[Dataset records]
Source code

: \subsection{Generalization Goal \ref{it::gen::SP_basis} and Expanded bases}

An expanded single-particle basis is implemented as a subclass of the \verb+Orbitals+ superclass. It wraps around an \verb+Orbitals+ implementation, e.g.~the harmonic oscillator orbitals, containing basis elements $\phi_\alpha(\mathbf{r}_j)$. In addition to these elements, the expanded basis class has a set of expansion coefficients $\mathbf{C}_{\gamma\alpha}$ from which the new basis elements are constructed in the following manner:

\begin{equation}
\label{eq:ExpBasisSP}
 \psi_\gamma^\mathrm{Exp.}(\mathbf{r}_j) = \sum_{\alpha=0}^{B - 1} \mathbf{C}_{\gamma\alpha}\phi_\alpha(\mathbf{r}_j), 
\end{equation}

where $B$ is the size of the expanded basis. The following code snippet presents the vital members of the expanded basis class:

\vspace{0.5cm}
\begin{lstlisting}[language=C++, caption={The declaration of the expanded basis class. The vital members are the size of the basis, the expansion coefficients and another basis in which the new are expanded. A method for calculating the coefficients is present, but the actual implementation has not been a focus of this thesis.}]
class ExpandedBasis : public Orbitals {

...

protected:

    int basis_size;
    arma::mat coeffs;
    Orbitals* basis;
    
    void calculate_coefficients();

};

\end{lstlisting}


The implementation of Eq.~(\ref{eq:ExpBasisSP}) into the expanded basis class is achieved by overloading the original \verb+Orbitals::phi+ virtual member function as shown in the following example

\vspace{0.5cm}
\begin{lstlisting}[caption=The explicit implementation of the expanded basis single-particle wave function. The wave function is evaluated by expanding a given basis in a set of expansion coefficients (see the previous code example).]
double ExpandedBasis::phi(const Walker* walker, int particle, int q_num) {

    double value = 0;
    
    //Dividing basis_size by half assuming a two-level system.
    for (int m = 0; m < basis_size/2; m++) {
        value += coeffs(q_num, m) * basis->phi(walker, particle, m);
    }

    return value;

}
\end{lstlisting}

§ Exercise objective
All that is required is the number of lines in the data above that contain the word "double".

§ Response to this exercise
2